FISHING industry chiefs have urged Boris Johnson not to give away British fishing waters during the post-Brexit trade talks with the European Union.
Leading figures from the industry said the Prime Minister must free the country from the European Unions Common Fisheries Policy. Amid suggestions that British negotiators could offer the bloc a number of concessions in a bid to break the deadlock, The Scottish Fishermens Federation called on officials to stand strong. Elspeth Macdonald, chief executive of the Scottish Fishermens Federation: “There must be no concessions and access to fishing waters, other than those granted through annual negotiations, as an independent coastal state.”
Brussels sources have claimed David Frost, the Prime Ministers chief negotiator, could give way to give the impression the trade talks are not failing.
But Ms Macdonald insisted Downing Street should press on with its plans to make Britain an independent coastal state by the end of the year.
She said: “It’s absolutely key that we leave the Common Fisheries Policy at the end of this year. And there is no reason why that shouldn’t be the case.”
Meanwhile, the National Federation of Fishermens Organisations said British negotiators should press on despite the threat of French retaliation to what will be a drastically changed fisheries deal.
Its chief executive, Barrie Deas, said: “Given there is a line down the middle of the Channel, you could expect zonal attachment to be something a little bit more equal.
“If there is any change to those quota shares or any other aspect that affects French fishermen, as day follows night there will be blockades – theyve done it for much less in the past.”
He added: “We want to secure the UK’s future as an independent coastal state and all that follows from that in terms of fair quota shares, and the benefits for our coastal communities.”
In a bid to quash any speculation of a British capitulation on fisheries, Mr Johnsons official spokesman insisted the countrys negotiators would not cave to the EUs demands.
“This is wishful thinking by the EU. We have always been clear there is no question of splitting the difference on level-playing field or fish,” the spokesman said.
“We arent compromising on this because our position on this is fundamental to our status as an independent, sovereign country. Any agreement has to deal with this reality.”
He added: “We have set out what we are looking for.

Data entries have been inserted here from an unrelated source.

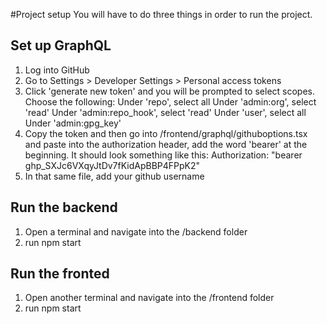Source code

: #Project setup
You will have to do three things in order to run the project.

## Set up GraphQL
1. Log into GitHub
2. Go to Settings > Developer Settings > Personal access tokens
3. Click 'generate new token' and you will be prompted to select scopes. Choose the following:
    Under 'repo', select all
    Under 'admin:org', select 'read'
    Under 'admin:repo_hook', select 'read'
    Under 'user', select all
    Under 'admin:gpg_key'
4. Copy the token and then go into /frontend/graphql/githuboptions.tsx and paste into the authorization header, add the word 'bearer' at the beginning. It should look something like this:
    Authorization: "bearer ghp_SXJc6VXqyJtDv7fKidApBBP4FPpK2"
5. In that same file, add your github username

## Run the backend
1. Open a terminal and navigate into the /backend folder
2. run npm start

## Run the fronted
1. Open another terminal and navigate into the /frontend folder
2. run npm start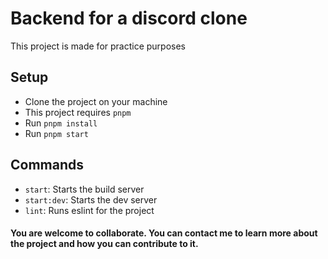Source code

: # Backend for a discord clone

This project is made for practice purposes

## Setup

- Clone the project on your machine
- This project requires `pnpm`
- Run `pnpm install`
- Run `pnpm start`

## Commands

- `start`: Starts the build server
- `start:dev`: Starts the dev server
- `lint`: Runs eslint for the project

#### You are welcome to collaborate. You can contact me to learn more about the project and how you can contribute to it.
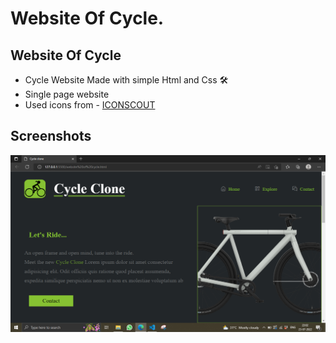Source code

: 
#  Website Of Cycle.

## Website Of Cycle

- Cycle Website Made with simple Html and Css 🛠
- Single page website
- Used icons from - [ICONSCOUT]("https://iconscout.com/")

## Screenshots

![Website Screenshot](./screenshots/Screenshot%20(17).png)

“What we cant do is agree to any EU demands to give away on our rights as an independent state.”
British negotiators have so far resisted Brussels fisheries proposals, which they believe is a continuation of the Common Fisheries Policy, in the last three rounds of talks.

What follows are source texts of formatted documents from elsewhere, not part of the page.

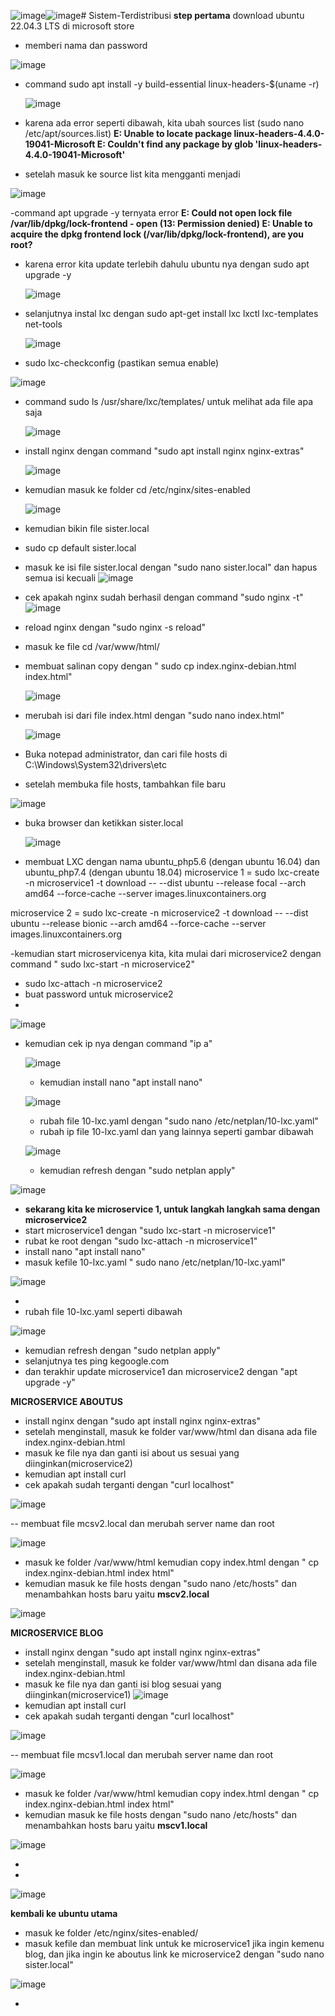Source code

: ![image](https://github.com/RayhanFurqoni/Sistem-Terdistribusi/assets/124054176/887c41f5-449f-4dae-98c4-d899a1a954d5)![image](https://github.com/RayhanFurqoni/Sistem-Terdistribusi/assets/124054176/aa76a0ba-23d3-4a57-bea8-2ea475010982)# Sistem-Terdistribusi
**step pertama** download ubuntu 22.04.3 LTS di microsoft store
- memberi nama dan password
  
![image](https://github.com/RayhanFurqoni/Sistem-Terdistribusi/assets/124054176/fb5aed25-f1f3-4ccb-a66f-a78d5eac7af5)

- command sudo apt install -y build-essential linux-headers-$(uname -r)
  
  ![image](https://github.com/RayhanFurqoni/Sistem-Terdistribusi/assets/124054176/05bab0d7-0a71-4f21-98dc-cb9f27c750a6)

- karena ada error seperti dibawah, kita ubah sources list (sudo nano /etc/apt/sources.list)
**E: Unable to locate package linux-headers-4.4.0-19041-Microsoft
E: Couldn't find any package by glob 'linux-headers-4.4.0-19041-Microsoft'**
- setelah masuk ke source list kita mengganti menjadi
  
![image](https://github.com/RayhanFurqoni/Sistem-Terdistribusi/assets/124054176/9f108373-4006-4d44-a4bc-d6b1d66cb9db)


-command apt upgrade -y ternyata error
**E: Could not open lock file /var/lib/dpkg/lock-frontend - open (13: Permission denied)
E: Unable to acquire the dpkg frontend lock (/var/lib/dpkg/lock-frontend), are you root?**
- karena error kita update terlebih dahulu ubuntu nya dengan sudo apt upgrade -y
  
  ![image](https://github.com/RayhanFurqoni/Sistem-Terdistribusi/assets/124054176/7ceebef2-9507-4990-80fe-d60c42229d10)

- selanjutnya instal lxc dengan sudo apt-get install lxc lxctl lxc-templates net-tools

  
  ![image](https://github.com/RayhanFurqoni/Sistem-Terdistribusi/assets/124054176/a3ea00e1-9229-463b-9a75-ce0e66a92829)

- sudo lxc-checkconfig (pastikan semua enable)

![image](https://github.com/RayhanFurqoni/Sistem-Terdistribusi/assets/124054176/8840af95-7f1a-40bd-b236-5f808665f7be)

- command sudo ls /usr/share/lxc/templates/ untuk melihat ada file apa saja

  ![image](https://github.com/RayhanFurqoni/Sistem-Terdistribusi/assets/124054176/3cdde7f7-b3d7-4d76-ae5c-59572bd03f1a)

- install nginx dengan command "sudo apt install nginx nginx-extras"

  ![image](https://github.com/RayhanFurqoni/Sistem-Terdistribusi/assets/124054176/e7721774-6d26-4776-96eb-b7b79109dba3)

- kemudian masuk ke folder cd /etc/nginx/sites-enabled

  ![image](https://github.com/RayhanFurqoni/Sistem-Terdistribusi/assets/124054176/c5df1e34-6e0b-489a-92e8-bdadacd87bee)

- kemudian bikin file sister.local
- sudo cp default sister.local
- masuk ke isi file sister.local dengan "sudo nano sister.local" dan hapus semua isi kecuali
  ![image](https://github.com/RayhanFurqoni/Sistem-Terdistribusi/assets/124054176/0a016167-d6ed-4e74-84a6-e41d3b80134c)
- cek apakah nginx sudah berhasil dengan command "sudo nginx -t"
![image](https://github.com/RayhanFurqoni/Sistem-Terdistribusi/assets/124054176/23e40f6a-0ecc-4a4b-b82c-ac3f435821a4)

- reload nginx dengan "sudo nginx -s reload"
- masuk ke file cd /var/www/html/
- membuat salinan copy dengan " sudo cp index.nginx-debian.html index.html"

  ![image](https://github.com/RayhanFurqoni/Sistem-Terdistribusi/assets/124054176/afc3ad1b-15a0-4b19-9e64-9668418f537b)

- merubah isi dari file index.html dengan "sudo nano index.html"

  ![image](https://github.com/RayhanFurqoni/Sistem-Terdistribusi/assets/124054176/021529c2-9b24-4f62-a4c8-653fe2c1dfdb)

- Buka notepad administrator, dan cari file hosts di C:\Windows\System32\drivers\etc
- setelah membuka file hosts, tambahkan file baru

![image](https://github.com/RayhanFurqoni/Sistem-Terdistribusi/assets/124054176/363873d0-3f00-4c9d-b13a-631a709ed6cb)

- buka browser dan ketikkan sister.local

  ![image](https://github.com/RayhanFurqoni/Sistem-Terdistribusi/assets/124054176/6d32241e-b830-4cad-8678-30968b9c08a8)

- membuat LXC dengan nama ubuntu_php5.6 (dengan ubuntu 16.04) dan ubuntu_php7.4 (dengan ubuntu 18.04)
microservice 1 = sudo lxc-create -n microservice1 -t download -- --dist ubuntu --release focal --arch amd64 --force-cache --server images.linuxcontainers.org

microservice 2 = sudo lxc-create -n microservice2 -t download -- --dist ubuntu --release bionic --arch amd64 --force-cache --server images.linuxcontainers.org

-kemudian start microservicenya kita, kita mulai dari microservice2 dengan command " sudo lxc-start -n microservice2"
- sudo lxc-attach -n microservice2
- buat password untuk microservice2
- 
![image](https://github.com/RayhanFurqoni/Sistem-Terdistribusi/assets/124054176/4eed202e-056f-4f0e-8a41-2f28beb56117)


- kemudian cek ip nya dengan command "ip a"

  ![image](https://github.com/RayhanFurqoni/Sistem-Terdistribusi/assets/124054176/c6275e8d-2b6c-4eac-bf8d-5916c80df74f)

  - kemudian install nano "apt install nano"

   ![image](https://github.com/RayhanFurqoni/Sistem-Terdistribusi/assets/124054176/e0b1d7c1-56c8-405c-94c9-09c812787589)

  -  rubah file 10-lxc.yaml dengan "sudo nano /etc/netplan/10-lxc.yaml"
  -  rubah ip file 10-lxc.yaml dan yang lainnya seperti gambar dibawah

  ![image](https://github.com/RayhanFurqoni/Sistem-Terdistribusi/assets/124054176/fc3d39c4-ed11-4568-893e-838ceefba76b)

  -  kemudian refresh dengan "sudo netplan apply"

 ![image](https://github.com/RayhanFurqoni/Sistem-Terdistribusi/assets/124054176/b05d4954-2517-4a91-ad76-0ae3c7ed351c)

  - **sekarang kita ke microservice 1, untuk langkah langkah sama dengan microservice2**
  - start microservice1 dengan "sudo lxc-start -n microservice1"
  - rubat ke root dengan "sudo lxc-attach -n microservice1"
  - install nano "apt install nano"
  - masuk kefile 10-lxc.yaml " sudo nano /etc/netplan/10-lxc.yaml"

![image](https://github.com/RayhanFurqoni/Sistem-Terdistribusi/assets/124054176/1e799e53-2f37-47dc-b34b-430d6d600357)

  - 
- rubah file 10-lxc.yaml seperti dibawah

![image](https://github.com/RayhanFurqoni/Sistem-Terdistribusi/assets/124054176/92920424-9d24-42a0-b040-dd525a909dcd)

- kemudian refresh dengan "sudo netplan apply"
- selanjutnya tes ping kegoogle.com
- dan terakhir update microservice1 dan microservice2 dengan "apt upgrade -y"

**MICROSERVICE ABOUTUS**
- install nginx dengan "sudo apt install nginx nginx-extras"
- setelah menginstall, masuk ke folder var/www/html dan disana ada file index.nginx-debian.html
- masuk ke file nya dan ganti isi about us sesuai yang diinginkan(microservice2)
-  kemudian apt install curl
-  cek apakah sudah terganti dengan "curl localhost"

![image](https://github.com/RayhanFurqoni/Sistem-Terdistribusi/assets/124054176/459d4f7e-028e-44ce-b0fb-4361e9fda5db)

-- membuat file mcsv2.local dan merubah server name dan root

![image](https://github.com/RayhanFurqoni/Sistem-Terdistribusi/assets/124054176/b944c00a-ec9d-4999-9a7f-db0317210d01)


- masuk ke folder /var/www/html kemudian copy index.html dengan " cp index.nginx-debian.html index html"
- kemudian masuk ke file hosts dengan "sudo nano /etc/hosts" dan menambahkan hosts baru yaitu **mscv2.local**

![image](https://github.com/RayhanFurqoni/Sistem-Terdistribusi/assets/124054176/b98c48d1-c562-404e-80f9-7b91d69f3bda)


**MICROSERVICE BLOG**
- install nginx dengan "sudo apt install nginx nginx-extras"
- setelah menginstall, masuk ke folder var/www/html dan disana ada file index.nginx-debian.html
- masuk ke file nya dan ganti isi blog sesuai yang diinginkan(microservice1)
![image](https://github.com/RayhanFurqoni/Sistem-Terdistribusi/assets/124054176/f56b1b45-f0b4-4c69-931a-d5fd0d0931b8)
- kemudian apt install curl
- cek apakah sudah terganti dengan "curl localhost"
  
![image](https://github.com/RayhanFurqoni/Sistem-Terdistribusi/assets/124054176/4629ebe5-4ddf-4011-82bf-f149faf617c7)

-- membuat file mcsv1.local dan merubah server name dan root

![image](https://github.com/RayhanFurqoni/Sistem-Terdistribusi/assets/124054176/ef3dc790-8010-40fb-9fa0-1ddde7d2de28)

- masuk ke folder /var/www/html kemudian copy index.html dengan " cp index.nginx-debian.html index html"
- kemudian masuk ke file hosts dengan "sudo nano /etc/hosts" dan menambahkan hosts baru yaitu **mscv1.local**

![image](https://github.com/RayhanFurqoni/Sistem-Terdistribusi/assets/124054176/c43c81f7-1165-4b9c-8db5-c68fd6e98fec)

- 

- 

  ![image](https://github.com/RayhanFurqoni/Sistem-Terdistribusi/assets/124054176/c491dec0-fe14-4ad1-ad84-e0d90182e91f)

**kembali ke ubuntu utama**
- masuk ke folder /etc/nginx/sites-enabled/
- masuk kefile dan membuat link untuk ke microservice1 jika ingin kemenu blog, dan jika ingin ke aboutus link ke microservice2 dengan "sudo nano sister.local"

![image](https://github.com/RayhanFurqoni/Sistem-Terdistribusi/assets/124054176/acf1606d-ce4d-4a9a-89b4-403931adf2af)

-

The UK is seeking a Norway-style agreement with annual negotiations on access and fishing rights divided using “zonal attachment”, based on where fish are found, rather than “historic patterns” favoured by the bloc.

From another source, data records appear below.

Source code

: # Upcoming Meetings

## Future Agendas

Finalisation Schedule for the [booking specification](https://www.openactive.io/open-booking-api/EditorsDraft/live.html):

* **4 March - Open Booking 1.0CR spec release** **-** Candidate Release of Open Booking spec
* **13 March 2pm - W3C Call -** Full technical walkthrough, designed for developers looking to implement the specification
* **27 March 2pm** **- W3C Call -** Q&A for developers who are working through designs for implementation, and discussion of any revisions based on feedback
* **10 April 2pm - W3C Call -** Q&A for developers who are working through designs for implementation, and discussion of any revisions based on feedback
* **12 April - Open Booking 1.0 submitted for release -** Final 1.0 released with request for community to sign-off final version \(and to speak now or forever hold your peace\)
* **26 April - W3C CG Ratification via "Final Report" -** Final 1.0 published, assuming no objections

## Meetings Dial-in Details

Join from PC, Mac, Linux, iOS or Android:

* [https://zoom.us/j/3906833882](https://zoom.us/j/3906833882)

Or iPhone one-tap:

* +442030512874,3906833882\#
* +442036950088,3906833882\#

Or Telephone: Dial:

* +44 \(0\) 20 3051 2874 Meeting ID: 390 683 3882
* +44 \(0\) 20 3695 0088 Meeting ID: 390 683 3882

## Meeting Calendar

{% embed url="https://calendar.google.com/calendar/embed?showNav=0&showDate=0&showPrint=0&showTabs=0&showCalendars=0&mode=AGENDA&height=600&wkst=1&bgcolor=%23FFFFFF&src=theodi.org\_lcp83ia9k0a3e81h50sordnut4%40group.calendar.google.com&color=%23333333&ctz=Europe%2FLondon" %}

But Mr Barnier, who has signalled a willingness to compromise, wants his counterpart to drop the demand in order to find a middle ground.
A UK Government spokesman said: “On fisheries, the Political Declaration clearly sets out that a separate agreement should be in force in July, ahead of the other agreements, but the EU continues to push for one single overarching agreement.
“We are fully committed to agreeing fishing provisions in line with the Political Declaration, but the EU continues to insist on access to UK fishing waters in a way that is incompatible with our future status as an independent coastal state.
“Clearly we will not agree to arrangements that are unbalanced and against the interests of the UK fishing industry.”